Niclosamide prodrug enhances oral bioavailability and efficacy against hepatocellular carcinoma by targeting vasorin-TGFβ signalling.

[BACKGROUND AND PURPOSE] Hepatocellular carcinoma (HCC), the third leading cause of cancer-related deaths worldwide, has limited treatment options and high mortality rate. We previously used a bioinformatics approach to identify niclosamide (NIC) as a promising repurposed drug candidate for HCC. However, its poor water solubility and low bioavailability limit its clinical efficacy. It's mechanisms of action are not yet fully understood.

[EXPERIMENTAL APPROACH] We designed a water-soluble NIC prodrug (NIC-PS) and evaluated its efficacy (as single agent, or in combination with sorafenib or anti-PD-L1) and mechanisms using cell-based functional assays and HCC patient-derived xenograft (PDX) mouse models.

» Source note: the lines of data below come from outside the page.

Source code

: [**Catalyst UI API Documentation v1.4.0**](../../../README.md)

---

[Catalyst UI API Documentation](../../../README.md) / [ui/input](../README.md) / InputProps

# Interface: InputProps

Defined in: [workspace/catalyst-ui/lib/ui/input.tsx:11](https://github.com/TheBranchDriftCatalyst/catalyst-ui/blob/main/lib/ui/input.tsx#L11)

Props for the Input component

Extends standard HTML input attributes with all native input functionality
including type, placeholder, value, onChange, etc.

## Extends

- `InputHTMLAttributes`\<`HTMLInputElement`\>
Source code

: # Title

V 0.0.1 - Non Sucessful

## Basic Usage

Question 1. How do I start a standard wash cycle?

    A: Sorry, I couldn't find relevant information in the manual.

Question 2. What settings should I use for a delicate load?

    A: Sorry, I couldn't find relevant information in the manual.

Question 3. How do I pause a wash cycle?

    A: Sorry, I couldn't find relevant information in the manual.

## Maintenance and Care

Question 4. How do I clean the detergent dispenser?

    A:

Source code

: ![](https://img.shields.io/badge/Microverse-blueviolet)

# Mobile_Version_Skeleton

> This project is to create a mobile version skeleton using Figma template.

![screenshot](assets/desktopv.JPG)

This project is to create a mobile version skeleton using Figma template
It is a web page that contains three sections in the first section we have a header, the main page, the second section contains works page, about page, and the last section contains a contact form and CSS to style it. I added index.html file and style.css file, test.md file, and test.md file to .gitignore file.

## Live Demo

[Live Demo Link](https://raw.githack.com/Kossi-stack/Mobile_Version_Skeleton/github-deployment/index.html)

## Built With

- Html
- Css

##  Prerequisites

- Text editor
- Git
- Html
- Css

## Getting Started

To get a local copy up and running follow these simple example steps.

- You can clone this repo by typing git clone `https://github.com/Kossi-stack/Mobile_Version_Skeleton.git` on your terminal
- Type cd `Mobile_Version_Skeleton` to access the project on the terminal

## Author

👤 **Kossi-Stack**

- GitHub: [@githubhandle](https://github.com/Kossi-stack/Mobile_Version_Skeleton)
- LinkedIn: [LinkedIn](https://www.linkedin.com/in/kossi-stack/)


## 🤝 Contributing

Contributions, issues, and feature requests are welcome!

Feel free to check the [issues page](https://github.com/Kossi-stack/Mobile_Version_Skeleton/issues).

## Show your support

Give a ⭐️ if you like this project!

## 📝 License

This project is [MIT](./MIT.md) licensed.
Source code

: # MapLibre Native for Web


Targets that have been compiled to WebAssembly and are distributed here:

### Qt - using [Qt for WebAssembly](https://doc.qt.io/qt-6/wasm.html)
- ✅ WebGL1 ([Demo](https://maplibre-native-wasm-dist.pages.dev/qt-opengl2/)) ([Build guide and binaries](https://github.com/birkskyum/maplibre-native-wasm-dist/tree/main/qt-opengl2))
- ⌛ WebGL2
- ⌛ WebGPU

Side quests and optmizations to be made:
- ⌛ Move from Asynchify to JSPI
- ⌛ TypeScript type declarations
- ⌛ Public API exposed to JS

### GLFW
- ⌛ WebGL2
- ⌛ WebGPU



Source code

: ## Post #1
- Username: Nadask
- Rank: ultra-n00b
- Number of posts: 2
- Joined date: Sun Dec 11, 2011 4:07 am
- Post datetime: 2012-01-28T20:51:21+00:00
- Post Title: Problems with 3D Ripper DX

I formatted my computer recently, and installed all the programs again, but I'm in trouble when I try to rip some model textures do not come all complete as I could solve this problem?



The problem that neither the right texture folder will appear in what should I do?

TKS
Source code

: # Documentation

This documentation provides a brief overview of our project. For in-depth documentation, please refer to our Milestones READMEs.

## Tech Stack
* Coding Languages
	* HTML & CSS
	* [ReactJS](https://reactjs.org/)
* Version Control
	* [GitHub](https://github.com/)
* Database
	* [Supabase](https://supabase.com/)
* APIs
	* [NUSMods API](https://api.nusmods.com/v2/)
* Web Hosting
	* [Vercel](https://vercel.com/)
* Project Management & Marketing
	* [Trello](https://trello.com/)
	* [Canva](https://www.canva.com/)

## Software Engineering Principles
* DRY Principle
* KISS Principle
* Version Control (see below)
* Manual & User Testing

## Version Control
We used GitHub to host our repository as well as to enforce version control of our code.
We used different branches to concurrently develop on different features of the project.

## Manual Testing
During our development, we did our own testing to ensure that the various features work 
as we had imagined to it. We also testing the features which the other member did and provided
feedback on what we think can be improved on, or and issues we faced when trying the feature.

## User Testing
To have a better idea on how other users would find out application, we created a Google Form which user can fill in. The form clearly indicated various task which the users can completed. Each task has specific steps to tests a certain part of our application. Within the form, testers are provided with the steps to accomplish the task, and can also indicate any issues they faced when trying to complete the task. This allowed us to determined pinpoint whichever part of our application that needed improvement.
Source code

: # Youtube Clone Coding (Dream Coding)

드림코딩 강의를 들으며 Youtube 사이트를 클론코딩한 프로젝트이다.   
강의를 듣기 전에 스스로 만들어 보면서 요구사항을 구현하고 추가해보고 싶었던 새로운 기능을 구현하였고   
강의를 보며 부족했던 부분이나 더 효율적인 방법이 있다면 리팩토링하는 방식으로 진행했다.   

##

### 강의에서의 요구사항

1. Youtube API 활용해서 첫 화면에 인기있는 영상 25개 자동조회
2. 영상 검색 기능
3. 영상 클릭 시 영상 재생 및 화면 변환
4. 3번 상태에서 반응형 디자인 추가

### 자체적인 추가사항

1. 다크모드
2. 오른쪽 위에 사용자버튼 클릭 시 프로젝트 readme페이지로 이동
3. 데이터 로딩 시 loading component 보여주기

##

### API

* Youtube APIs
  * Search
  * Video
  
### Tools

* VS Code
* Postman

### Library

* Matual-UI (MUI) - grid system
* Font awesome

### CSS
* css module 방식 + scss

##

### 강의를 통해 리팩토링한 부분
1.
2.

We established vasorin knockout mouse tumour models and used RNA-seq to investigate the role of vasorin in mediating NIC-PS function. Western blotting and real-time PCR were used to validate the RNA-seq data and the biological effects of NIC-PS and vasorin.

[KEY RESULTS] NIC-PS exhibited a 10-fold increase in oral bioavailability and > 75% reduction in tumour volume in HCC PDX models. NIC binds to vasorin, and both NIC and NIC-PS suppressed vasorin expression, leading to suppression of TGFβ signalling and SMAD2/3 phosphorylation. NIC-PS enhanced the sensitivity of HCC cells and PDX to treatment with sorafenib or anti-PD-L1. Vasorin knockout results in similar effects as NIC-PS, suggesting that it partially mediates the actions of NIC-PS.

[CONCLUSION AND IMPLICATIONS] NIC-PS demonstrated improved bioavailability and antitumour efficacy compared with NIC and a potential for combination therapy with standard of care agents in HCC treatment. We also revealed its novel mechanism of action in targeting vasorin.